● **Task statement**:
Go through the entries below from the first line and output each one exactly, up to and including the line with "만약 아래와 같은 요구사항을 가지고 있는 게시판을 구현한다고 생각하자.".

(Records from a data collection)
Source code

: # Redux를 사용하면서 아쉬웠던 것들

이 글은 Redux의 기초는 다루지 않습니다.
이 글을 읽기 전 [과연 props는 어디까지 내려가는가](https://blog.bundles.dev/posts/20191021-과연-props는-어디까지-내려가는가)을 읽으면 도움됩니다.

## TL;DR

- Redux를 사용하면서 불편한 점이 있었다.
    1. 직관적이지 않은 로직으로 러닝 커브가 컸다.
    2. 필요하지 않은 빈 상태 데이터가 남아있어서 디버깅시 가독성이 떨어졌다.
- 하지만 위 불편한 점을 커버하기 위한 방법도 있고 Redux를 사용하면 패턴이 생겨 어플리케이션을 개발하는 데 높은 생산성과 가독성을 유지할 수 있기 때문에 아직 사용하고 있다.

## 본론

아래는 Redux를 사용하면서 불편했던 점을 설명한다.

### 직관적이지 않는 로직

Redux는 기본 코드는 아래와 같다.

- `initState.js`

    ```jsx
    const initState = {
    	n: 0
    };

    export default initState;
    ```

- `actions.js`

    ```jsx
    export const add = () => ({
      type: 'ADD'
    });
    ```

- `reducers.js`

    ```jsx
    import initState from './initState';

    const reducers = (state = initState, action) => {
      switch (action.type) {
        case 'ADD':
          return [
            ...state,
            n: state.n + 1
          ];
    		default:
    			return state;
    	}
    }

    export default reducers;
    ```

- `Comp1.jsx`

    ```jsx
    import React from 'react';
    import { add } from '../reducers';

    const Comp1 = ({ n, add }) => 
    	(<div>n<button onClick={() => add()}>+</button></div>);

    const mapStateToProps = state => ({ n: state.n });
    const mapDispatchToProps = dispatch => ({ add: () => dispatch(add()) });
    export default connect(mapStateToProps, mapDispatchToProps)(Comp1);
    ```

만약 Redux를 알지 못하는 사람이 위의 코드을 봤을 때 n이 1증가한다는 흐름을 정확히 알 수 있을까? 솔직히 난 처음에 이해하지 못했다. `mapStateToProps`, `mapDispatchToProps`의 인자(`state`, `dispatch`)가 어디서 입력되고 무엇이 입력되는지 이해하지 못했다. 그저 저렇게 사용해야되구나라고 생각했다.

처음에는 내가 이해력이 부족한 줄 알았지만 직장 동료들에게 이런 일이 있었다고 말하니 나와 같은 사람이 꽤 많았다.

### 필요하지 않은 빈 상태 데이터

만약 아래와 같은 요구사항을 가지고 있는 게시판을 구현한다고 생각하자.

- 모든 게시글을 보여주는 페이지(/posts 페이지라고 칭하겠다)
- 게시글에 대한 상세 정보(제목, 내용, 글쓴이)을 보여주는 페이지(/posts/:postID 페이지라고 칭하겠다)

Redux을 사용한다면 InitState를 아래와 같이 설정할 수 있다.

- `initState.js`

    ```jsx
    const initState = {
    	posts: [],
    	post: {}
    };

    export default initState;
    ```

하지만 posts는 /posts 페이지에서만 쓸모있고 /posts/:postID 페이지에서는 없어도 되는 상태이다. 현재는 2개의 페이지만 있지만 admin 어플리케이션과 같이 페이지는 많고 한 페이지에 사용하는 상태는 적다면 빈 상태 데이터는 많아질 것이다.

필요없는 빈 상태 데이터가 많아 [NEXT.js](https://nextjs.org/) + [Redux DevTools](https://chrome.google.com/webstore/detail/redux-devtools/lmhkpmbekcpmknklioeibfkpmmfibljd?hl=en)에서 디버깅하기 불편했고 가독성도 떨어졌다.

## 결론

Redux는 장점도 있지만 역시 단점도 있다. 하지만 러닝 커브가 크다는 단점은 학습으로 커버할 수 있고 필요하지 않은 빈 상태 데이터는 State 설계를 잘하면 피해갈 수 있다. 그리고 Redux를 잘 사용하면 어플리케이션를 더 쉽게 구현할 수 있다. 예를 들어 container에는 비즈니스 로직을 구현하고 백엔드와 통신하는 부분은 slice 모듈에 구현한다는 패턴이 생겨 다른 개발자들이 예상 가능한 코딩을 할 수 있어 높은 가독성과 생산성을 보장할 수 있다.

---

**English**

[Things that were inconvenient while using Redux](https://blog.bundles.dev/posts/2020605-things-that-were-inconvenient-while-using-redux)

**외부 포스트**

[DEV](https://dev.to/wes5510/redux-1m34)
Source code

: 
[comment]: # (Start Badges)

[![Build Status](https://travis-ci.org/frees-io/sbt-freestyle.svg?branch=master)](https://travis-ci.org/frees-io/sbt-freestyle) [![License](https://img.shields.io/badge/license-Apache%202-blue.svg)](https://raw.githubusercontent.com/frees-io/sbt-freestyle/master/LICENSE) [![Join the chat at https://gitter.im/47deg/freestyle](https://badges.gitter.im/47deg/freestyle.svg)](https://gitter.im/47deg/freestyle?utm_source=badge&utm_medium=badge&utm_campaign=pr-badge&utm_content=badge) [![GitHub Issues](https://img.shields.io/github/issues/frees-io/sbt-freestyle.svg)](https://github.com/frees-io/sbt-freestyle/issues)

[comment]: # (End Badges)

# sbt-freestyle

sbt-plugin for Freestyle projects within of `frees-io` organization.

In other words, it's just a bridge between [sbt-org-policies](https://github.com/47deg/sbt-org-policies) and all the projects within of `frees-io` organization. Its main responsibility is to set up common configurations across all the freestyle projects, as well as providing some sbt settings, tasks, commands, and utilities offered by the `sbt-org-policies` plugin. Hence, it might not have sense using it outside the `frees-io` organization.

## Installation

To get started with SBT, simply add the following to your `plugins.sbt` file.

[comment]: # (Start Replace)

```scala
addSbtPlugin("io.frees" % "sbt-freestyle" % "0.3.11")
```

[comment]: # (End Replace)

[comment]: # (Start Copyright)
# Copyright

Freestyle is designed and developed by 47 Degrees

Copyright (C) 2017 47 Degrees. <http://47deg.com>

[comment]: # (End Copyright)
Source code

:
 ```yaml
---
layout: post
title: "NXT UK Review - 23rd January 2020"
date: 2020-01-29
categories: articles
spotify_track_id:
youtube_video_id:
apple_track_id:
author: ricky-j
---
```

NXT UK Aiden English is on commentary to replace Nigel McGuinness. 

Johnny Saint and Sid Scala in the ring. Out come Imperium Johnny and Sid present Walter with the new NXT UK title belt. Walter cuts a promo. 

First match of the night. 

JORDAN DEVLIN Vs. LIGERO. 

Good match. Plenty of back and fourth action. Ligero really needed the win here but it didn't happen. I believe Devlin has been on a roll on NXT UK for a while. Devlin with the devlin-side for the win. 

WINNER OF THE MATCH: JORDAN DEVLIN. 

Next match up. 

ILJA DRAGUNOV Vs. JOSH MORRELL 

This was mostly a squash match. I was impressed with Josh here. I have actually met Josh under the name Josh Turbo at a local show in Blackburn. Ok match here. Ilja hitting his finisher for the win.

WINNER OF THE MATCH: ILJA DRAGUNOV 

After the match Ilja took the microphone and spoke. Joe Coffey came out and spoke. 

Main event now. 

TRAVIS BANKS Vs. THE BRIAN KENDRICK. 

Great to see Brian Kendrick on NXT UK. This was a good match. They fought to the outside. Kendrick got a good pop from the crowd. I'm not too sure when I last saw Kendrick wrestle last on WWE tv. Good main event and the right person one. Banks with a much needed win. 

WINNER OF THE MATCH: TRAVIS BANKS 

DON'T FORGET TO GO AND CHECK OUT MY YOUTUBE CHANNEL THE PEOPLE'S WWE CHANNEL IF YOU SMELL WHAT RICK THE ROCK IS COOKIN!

● **Answer to the exercise**:
Source code

: # Redux를 사용하면서 아쉬웠던 것들

이 글은 Redux의 기초는 다루지 않습니다.
이 글을 읽기 전 [과연 props는 어디까지 내려가는가](https://blog.bundles.dev/posts/20191021-과연-props는-어디까지-내려가는가)을 읽으면 도움됩니다.

## TL;DR

- Redux를 사용하면서 불편한 점이 있었다.
    1. 직관적이지 않은 로직으로 러닝 커브가 컸다.
    2. 필요하지 않은 빈 상태 데이터가 남아있어서 디버깅시 가독성이 떨어졌다.
- 하지만 위 불편한 점을 커버하기 위한 방법도 있고 Redux를 사용하면 패턴이 생겨 어플리케이션을 개발하는 데 높은 생산성과 가독성을 유지할 수 있기 때문에 아직 사용하고 있다.

## 본론

아래는 Redux를 사용하면서 불편했던 점을 설명한다.

### 직관적이지 않는 로직

Redux는 기본 코드는 아래와 같다.

- `initState.js`

    ```jsx
    const initState = {
    	n: 0
    };

    export default initState;
    ```

- `actions.js`

    ```jsx
    export const add = () => ({
      type: 'ADD'
    });
    ```

- `reducers.js`

    ```jsx
    import initState from './initState';

    const reducers = (state = initState, action) => {
      switch (action.type) {
        case 'ADD':
          return [
            ...state,
            n: state.n + 1
          ];
    		default:
    			return state;
    	}
    }

    export default reducers;
    ```

- `Comp1.jsx`

    ```jsx
    import React from 'react';
    import { add } from '../reducers';

    const Comp1 = ({ n, add }) => 
    	(<div>n<button onClick={() => add()}>+</button></div>);

    const mapStateToProps = state => ({ n: state.n });
    const mapDispatchToProps = dispatch => ({ add: () => dispatch(add()) });
    export default connect(mapStateToProps, mapDispatchToProps)(Comp1);
    ```

만약 Redux를 알지 못하는 사람이 위의 코드을 봤을 때 n이 1증가한다는 흐름을 정확히 알 수 있을까? 솔직히 난 처음에 이해하지 못했다. `mapStateToProps`, `mapDispatchToProps`의 인자(`state`, `dispatch`)가 어디서 입력되고 무엇이 입력되는지 이해하지 못했다. 그저 저렇게 사용해야되구나라고 생각했다.

처음에는 내가 이해력이 부족한 줄 알았지만 직장 동료들에게 이런 일이 있었다고 말하니 나와 같은 사람이 꽤 많았다.

### 필요하지 않은 빈 상태 데이터

만약 아래와 같은 요구사항을 가지고 있는 게시판을 구현한다고 생각하자.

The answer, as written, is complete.